**What is expected**.
Beginning at the top of the material, repeat each line exactly, and stop once the line with "and installing Raspbian." has been written.

**Data section**.
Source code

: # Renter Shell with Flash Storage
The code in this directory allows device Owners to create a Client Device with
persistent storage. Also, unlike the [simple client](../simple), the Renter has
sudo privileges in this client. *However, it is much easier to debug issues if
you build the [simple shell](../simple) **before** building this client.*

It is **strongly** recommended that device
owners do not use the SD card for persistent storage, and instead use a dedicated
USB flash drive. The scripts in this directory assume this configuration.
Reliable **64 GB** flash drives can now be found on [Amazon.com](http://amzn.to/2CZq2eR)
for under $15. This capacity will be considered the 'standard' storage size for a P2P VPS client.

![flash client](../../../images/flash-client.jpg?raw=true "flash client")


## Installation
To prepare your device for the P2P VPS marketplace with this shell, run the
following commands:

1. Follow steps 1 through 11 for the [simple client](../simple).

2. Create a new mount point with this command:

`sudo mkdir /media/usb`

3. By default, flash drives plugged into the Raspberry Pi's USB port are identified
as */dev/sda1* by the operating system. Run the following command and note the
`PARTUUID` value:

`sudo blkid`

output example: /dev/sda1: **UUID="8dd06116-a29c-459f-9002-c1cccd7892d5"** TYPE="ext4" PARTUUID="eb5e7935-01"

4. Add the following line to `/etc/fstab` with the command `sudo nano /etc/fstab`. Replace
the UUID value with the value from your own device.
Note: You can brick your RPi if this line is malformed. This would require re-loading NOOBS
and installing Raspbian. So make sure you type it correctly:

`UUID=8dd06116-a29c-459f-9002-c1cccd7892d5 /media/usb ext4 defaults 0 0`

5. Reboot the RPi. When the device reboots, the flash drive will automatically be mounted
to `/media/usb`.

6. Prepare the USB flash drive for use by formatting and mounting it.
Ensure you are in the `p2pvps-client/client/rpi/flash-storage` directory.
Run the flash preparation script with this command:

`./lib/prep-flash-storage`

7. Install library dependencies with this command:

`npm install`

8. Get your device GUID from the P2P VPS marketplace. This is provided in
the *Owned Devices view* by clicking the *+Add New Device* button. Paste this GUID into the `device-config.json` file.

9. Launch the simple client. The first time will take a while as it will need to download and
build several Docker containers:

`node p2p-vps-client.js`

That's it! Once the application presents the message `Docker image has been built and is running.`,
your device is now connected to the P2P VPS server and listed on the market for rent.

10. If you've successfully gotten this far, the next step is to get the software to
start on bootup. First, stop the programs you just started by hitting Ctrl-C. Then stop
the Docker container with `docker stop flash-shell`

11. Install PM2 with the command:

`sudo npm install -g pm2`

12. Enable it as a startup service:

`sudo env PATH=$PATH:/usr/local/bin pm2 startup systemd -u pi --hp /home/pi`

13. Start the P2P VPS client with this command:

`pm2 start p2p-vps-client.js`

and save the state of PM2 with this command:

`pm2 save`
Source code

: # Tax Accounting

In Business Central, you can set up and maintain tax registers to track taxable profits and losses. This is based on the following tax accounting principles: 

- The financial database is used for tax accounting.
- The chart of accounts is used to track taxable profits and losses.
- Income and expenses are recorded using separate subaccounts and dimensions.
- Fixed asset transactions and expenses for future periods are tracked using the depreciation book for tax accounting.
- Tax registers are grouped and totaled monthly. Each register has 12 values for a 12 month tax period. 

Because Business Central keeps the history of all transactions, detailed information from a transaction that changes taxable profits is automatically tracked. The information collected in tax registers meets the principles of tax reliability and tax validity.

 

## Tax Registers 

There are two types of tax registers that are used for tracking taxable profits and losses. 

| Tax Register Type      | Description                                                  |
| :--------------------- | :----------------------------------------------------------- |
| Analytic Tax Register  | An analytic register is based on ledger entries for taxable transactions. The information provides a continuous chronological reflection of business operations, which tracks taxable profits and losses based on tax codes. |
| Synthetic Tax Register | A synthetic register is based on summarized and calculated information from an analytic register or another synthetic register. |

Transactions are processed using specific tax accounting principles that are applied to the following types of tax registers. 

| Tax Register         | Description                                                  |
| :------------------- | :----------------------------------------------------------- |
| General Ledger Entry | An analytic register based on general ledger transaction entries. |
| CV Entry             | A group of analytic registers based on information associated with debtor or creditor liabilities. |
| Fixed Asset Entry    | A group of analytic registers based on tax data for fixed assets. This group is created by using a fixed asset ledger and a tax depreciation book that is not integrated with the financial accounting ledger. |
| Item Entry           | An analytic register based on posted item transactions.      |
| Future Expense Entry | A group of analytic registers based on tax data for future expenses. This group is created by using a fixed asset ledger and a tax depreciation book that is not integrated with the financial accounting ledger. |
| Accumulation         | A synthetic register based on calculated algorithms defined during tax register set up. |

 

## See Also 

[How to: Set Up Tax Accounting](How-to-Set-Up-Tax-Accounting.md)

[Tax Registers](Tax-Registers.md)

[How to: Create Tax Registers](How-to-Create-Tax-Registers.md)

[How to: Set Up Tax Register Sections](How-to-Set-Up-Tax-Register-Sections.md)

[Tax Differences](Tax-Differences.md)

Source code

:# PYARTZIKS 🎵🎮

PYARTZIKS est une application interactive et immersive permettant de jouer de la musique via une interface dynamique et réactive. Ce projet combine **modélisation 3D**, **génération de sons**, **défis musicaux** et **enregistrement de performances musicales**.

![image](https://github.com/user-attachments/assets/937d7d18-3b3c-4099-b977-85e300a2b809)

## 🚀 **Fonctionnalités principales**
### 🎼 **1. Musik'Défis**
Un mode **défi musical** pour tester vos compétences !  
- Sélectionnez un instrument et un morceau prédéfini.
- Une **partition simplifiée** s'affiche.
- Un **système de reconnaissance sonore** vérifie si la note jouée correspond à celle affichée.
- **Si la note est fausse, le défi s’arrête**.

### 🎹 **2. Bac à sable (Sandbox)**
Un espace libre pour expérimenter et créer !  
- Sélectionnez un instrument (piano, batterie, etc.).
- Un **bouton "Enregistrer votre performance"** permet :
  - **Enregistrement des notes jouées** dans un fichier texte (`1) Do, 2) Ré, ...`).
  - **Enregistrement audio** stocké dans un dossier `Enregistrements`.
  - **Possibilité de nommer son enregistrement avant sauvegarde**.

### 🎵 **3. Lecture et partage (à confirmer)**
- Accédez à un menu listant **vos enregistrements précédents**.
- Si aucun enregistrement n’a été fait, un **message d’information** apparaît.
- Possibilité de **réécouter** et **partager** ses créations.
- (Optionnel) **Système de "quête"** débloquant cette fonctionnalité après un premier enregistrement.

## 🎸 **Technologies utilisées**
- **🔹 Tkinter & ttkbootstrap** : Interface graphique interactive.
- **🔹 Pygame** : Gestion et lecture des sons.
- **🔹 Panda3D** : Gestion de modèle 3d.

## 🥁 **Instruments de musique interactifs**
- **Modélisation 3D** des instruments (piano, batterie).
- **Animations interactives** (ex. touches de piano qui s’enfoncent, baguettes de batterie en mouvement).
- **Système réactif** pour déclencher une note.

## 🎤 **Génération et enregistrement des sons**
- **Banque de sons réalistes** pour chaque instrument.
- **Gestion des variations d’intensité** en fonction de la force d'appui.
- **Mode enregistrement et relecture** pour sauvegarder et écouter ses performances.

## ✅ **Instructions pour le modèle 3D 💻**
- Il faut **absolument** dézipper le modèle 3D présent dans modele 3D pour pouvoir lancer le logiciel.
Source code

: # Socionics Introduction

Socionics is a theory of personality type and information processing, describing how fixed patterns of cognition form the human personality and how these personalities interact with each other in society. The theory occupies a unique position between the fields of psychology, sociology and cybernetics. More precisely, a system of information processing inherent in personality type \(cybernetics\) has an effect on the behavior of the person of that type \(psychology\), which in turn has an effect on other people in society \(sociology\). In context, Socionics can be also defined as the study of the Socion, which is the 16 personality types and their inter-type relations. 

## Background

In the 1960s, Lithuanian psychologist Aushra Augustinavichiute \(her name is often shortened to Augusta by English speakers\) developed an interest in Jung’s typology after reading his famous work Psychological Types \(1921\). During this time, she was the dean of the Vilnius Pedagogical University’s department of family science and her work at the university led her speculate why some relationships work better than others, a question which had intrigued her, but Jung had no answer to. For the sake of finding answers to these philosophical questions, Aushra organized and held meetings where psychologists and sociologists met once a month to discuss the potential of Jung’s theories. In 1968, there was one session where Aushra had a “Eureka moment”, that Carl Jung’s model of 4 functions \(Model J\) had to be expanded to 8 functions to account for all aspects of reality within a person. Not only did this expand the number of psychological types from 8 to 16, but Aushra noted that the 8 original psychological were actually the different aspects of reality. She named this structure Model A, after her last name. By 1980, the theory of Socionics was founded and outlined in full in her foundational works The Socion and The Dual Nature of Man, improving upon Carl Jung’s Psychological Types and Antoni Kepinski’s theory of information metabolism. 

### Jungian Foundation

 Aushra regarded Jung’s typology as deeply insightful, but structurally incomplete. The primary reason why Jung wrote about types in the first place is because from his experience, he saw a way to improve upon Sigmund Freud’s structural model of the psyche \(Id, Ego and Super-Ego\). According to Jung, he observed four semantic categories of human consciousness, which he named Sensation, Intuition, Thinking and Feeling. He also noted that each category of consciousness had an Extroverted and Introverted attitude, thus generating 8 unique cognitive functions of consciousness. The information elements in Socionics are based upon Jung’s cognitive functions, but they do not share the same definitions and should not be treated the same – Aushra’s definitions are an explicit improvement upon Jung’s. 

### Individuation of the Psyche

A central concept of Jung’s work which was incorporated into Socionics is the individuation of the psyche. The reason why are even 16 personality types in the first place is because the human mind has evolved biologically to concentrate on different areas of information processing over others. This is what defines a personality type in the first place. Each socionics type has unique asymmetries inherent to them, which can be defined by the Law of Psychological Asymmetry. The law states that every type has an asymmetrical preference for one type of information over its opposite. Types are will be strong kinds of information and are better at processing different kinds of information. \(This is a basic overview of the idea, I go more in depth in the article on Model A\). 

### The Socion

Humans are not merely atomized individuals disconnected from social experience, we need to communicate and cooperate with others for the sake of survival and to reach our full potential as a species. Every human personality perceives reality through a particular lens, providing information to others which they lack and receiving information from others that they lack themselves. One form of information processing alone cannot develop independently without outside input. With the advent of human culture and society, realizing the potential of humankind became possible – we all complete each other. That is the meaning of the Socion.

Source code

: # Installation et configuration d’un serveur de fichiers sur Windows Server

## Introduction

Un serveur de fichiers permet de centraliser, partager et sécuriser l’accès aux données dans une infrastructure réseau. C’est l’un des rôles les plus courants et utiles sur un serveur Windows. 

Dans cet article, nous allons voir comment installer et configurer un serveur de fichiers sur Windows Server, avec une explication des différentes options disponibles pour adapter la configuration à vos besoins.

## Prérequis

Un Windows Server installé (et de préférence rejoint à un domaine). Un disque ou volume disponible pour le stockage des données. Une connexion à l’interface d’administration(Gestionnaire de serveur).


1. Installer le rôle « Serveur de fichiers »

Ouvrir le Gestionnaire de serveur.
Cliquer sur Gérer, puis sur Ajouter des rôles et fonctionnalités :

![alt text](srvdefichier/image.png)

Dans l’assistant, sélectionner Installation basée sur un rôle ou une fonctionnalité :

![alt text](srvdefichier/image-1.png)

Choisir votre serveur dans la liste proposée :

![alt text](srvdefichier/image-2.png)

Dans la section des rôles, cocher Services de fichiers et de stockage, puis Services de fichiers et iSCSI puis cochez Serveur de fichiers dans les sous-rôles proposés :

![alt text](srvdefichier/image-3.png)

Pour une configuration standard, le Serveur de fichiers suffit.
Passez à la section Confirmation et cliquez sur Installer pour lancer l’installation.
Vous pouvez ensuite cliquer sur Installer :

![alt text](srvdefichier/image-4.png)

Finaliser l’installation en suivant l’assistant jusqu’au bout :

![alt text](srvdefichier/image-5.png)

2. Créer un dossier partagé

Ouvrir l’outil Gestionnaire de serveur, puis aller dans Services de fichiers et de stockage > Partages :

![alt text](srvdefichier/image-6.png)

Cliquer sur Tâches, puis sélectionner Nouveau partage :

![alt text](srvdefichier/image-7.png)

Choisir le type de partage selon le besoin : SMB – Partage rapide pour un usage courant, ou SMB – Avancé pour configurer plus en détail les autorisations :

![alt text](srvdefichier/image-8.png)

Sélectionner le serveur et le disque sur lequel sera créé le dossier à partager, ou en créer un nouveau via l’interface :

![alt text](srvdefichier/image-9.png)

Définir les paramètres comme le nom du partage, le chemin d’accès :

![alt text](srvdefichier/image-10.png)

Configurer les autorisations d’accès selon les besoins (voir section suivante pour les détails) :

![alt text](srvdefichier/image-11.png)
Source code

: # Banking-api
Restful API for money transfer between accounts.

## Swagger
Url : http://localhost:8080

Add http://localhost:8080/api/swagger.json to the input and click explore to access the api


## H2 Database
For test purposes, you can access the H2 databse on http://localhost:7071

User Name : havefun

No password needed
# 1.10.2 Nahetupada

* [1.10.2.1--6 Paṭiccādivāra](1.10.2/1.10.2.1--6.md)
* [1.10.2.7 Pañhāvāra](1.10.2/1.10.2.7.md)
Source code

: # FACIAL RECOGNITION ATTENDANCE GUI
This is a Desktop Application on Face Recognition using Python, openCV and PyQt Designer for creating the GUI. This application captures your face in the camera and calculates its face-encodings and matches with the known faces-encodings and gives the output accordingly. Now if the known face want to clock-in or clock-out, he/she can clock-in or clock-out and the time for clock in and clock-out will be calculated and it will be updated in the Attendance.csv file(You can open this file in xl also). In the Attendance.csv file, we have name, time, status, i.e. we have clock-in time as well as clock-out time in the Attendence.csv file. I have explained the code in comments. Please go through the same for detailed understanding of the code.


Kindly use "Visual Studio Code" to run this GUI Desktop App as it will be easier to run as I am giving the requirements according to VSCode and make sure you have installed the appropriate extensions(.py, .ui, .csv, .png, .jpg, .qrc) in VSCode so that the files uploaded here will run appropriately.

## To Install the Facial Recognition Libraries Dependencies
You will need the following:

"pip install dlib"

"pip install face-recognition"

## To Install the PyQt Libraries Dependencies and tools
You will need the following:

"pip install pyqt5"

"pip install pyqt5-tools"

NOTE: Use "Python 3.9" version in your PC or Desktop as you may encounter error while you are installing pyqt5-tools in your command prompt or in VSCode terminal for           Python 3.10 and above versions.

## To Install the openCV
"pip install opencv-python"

**Task output**.
Source code

: # Renter Shell with Flash Storage
The code in this directory allows device Owners to create a Client Device with
persistent storage. Also, unlike the [simple client](../simple), the Renter has
sudo privileges in this client. *However, it is much easier to debug issues if
you build the [simple shell](../simple) **before** building this client.*

It is **strongly** recommended that device
owners do not use the SD card for persistent storage, and instead use a dedicated
USB flash drive. The scripts in this directory assume this configuration.
Reliable **64 GB** flash drives can now be found on [Amazon.com](http://amzn.to/2CZq2eR)
for under $15. This capacity will be considered the 'standard' storage size for a P2P VPS client.

![flash client](../../../images/flash-client.jpg?raw=true "flash client")


## Installation
To prepare your device for the P2P VPS marketplace with this shell, run the
following commands:

1. Follow steps 1 through 11 for the [simple client](../simple).

2. Create a new mount point with this command:

`sudo mkdir /media/usb`

3. By default, flash drives plugged into the Raspberry Pi's USB port are identified
as */dev/sda1* by the operating system. Run the following command and note the
`PARTUUID` value:

`sudo blkid`

output example: /dev/sda1: **UUID="8dd06116-a29c-459f-9002-c1cccd7892d5"** TYPE="ext4" PARTUUID="eb5e7935-01"

4. Add the following line to `/etc/fstab` with the command `sudo nano /etc/fstab`. Replace
the UUID value with the value from your own device.
Note: You can brick your RPi if this line is malformed. This would require re-loading NOOBS
and installing Raspbian. So make sure you type it correctly:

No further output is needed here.